滋賀県
■百済寺(ひゃくさいじ)でいただいたパンフレット・・・湖東三山 四季百彩に包まれた『地上の天国』
●国史跡 釈迦山 百済寺(ひゃくさいじ) ○近江西国第16番札所 ○神仏霊場第141番札所
【百済寺の略歴】・・・
近江最古級の古刹(こさつ:由緒ある古い寺。古寺。)、1400年の法灯
当山は、推古天皇の御代に、聖徳太子の御願により百済人のために創建された古刹で開創当時の御本尊は、太子御自作の「植木の観音」であったと伝えられる。又、御堂は百済国の梵閣{龍雲寺」を模して建てられ、開闢(かいびゃく:信仰の地として山を開くこと。またその人。開祖。)に当たっては高句麗の僧、恵慈を咒願(しゅぐゎん:法会(ほうえ)などの際に、僧が施主(せしゆ)の幸福などを祈願すること。)とし、その後の供養には、百済の僧を任ぜられた。
その後、時代は移り平安京に都が奠められ(さだめられ)、比叡山に天台宗が開創されると、やがて当山も天台の寺院となり、その規模は拡大され、「湖東の小叡山」と称されたほど壮大な寺院となった。「東寺観智院文書年代記近衛天皇天養元年の条」に「百済寺号天台別院」と記されている。又、勧進帖(明応)序文に依れば「当寺一山境内を東西南北の四ツ谷に分ち、7間4面の本堂には楼門廻廊を配し、阿弥陀堂・五重塔婆・常行三昧院・阿弥陀堂・太子殿・二階堂・大聖院・五大力堂・愛染堂・長徳院・三所神殿・鐘楼・経蔵等の諸堂甍を連ね、四ツ谷の塔頭三百余坊」とあり、平安末期から鎌倉室町に至る間の当山はまことに荘厳な大寺院であった。然るに明応7年、自火により本堂附近の建物を焼失し文亀3年には、戦乱による災厄に遭い、荘厳な古建築物を多く焼失したが、当時はなお再興し得る勢力を保っていた。当山の衰亡は、これより70余年後の天正元年4月であった。

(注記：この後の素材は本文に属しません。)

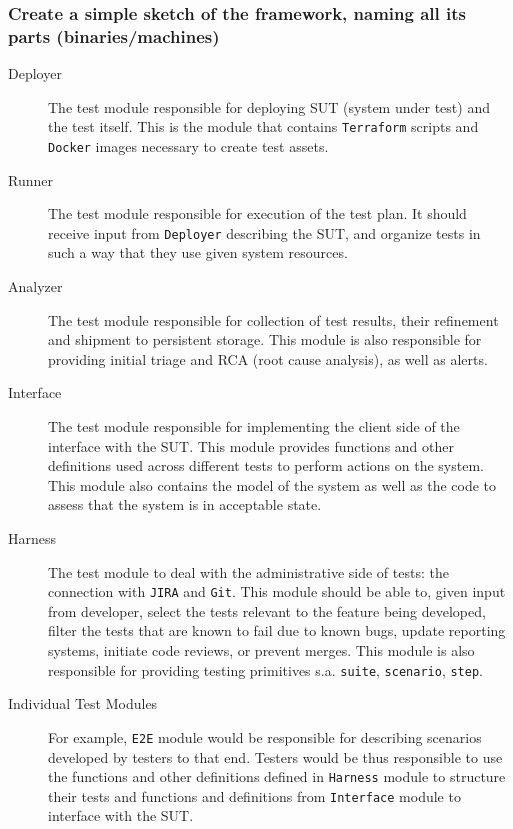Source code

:\documentclass[11pt]{article}
\begin{document}
\subsubsection{Create a simple sketch of the framework, naming all its parts (binaries/machines)}
\label{sec:org1ee0a52}
\begin{description}
\item[{Deployer}] The test module responsible for deploying SUT
(system under test) and the test itself.  This is
the module that contains \texttt{Terraform} scripts and
\texttt{Docker} images necessary to create test assets.
\item[{Runner}] The test module responsible for execution of the test
plan.  It should receive input from \texttt{Deployer}
describing the SUT, and organize tests in such a way
that they use given system resources.
\item[{Analyzer}] The test module responsible for collection of test
results, their refinement and shipment to persistent
storage.  This module is also responsible for
providing initial triage and RCA (root cause
analysis), as well as alerts.
\item[{Interface}] The test module responsible for implementing the
client side of the interface with the SUT.  This
module provides functions and other definitions
used across different tests to perform actions on
the system.  This module also contains the model of
the system as well as the code to assess that the
system is in acceptable state.
\item[{Harness}] The test module to deal with the administrative side
of tests: the connection with \texttt{JIRA} and \texttt{Git}.  This
module should be able to, given input from developer,
select the tests relevant to the feature being
developed, filter the tests that are known to fail
due to known bugs, update reporting systems, initiate
code reviews, or prevent merges.  This module is also
responsible for providing testing primitives
s.a. \texttt{suite}, \texttt{scenario}, \texttt{step}.
\item[{Individual Test Modules}] For example, \texttt{E2E} module would be
responsible for describing scenarios developed by testers to
that end.  Testers would be thus responsible to use the
functions and other definitions defined in \texttt{Harness} module
to structure their tests and functions and definitions from
\texttt{Interface} module to interface with the SUT.
\end{description}
\end{document}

元亀元年秋、佐々木義治等、織田信長に抗し、森備前守(その子僧となり当山南谷光浄院に住す)等、義治を奉じ、鯰江城に入るや、当山衆徒は寺内にその妻子を預かり、兵糧を送り援護した為、これを知った信長の兵火により惜しくも一山悉く(ことごとく)焼亡烏有(しょうぼううゆう:焼失してなにもなくなってしまうこと)に帰し、僅かに御本尊等数体の主な仏像と、重要な経巻を奥ノ院西ケ峰に遷座守護し辛うじて難を免れた。まことに有為転変の世の姿をそのままに、荒涼人影を見ぬこと10年、信長も亦、本能寺の煙と化した。これによって天正12年、当山には、堀秀政により仮本堂を建てられ、慶長7年に至って146石5斗の地を寺領として免除され、一山の坊舎もその数を増し、漸く(ようやく)復興に向かった。その後、寛永年間には天海大僧正の高弟、亮算入寺し伽藍の再興を計り勅許を仰ぎ、寛永14年には明正天皇綸旨(りんし)を下し給い、改建を勅許された。
住層等は大いに喜び、諸国に勧進し、井伊直孝朝臣御取持を以て、土井利勝・酒井忠勝・栄勝院局・春日局の喜捨を得、尚、甲良豊後守宗広より金子500両の寄進あり、慶安3年、本堂・仁王門・山門等が竣工した。これが現在の建築物である。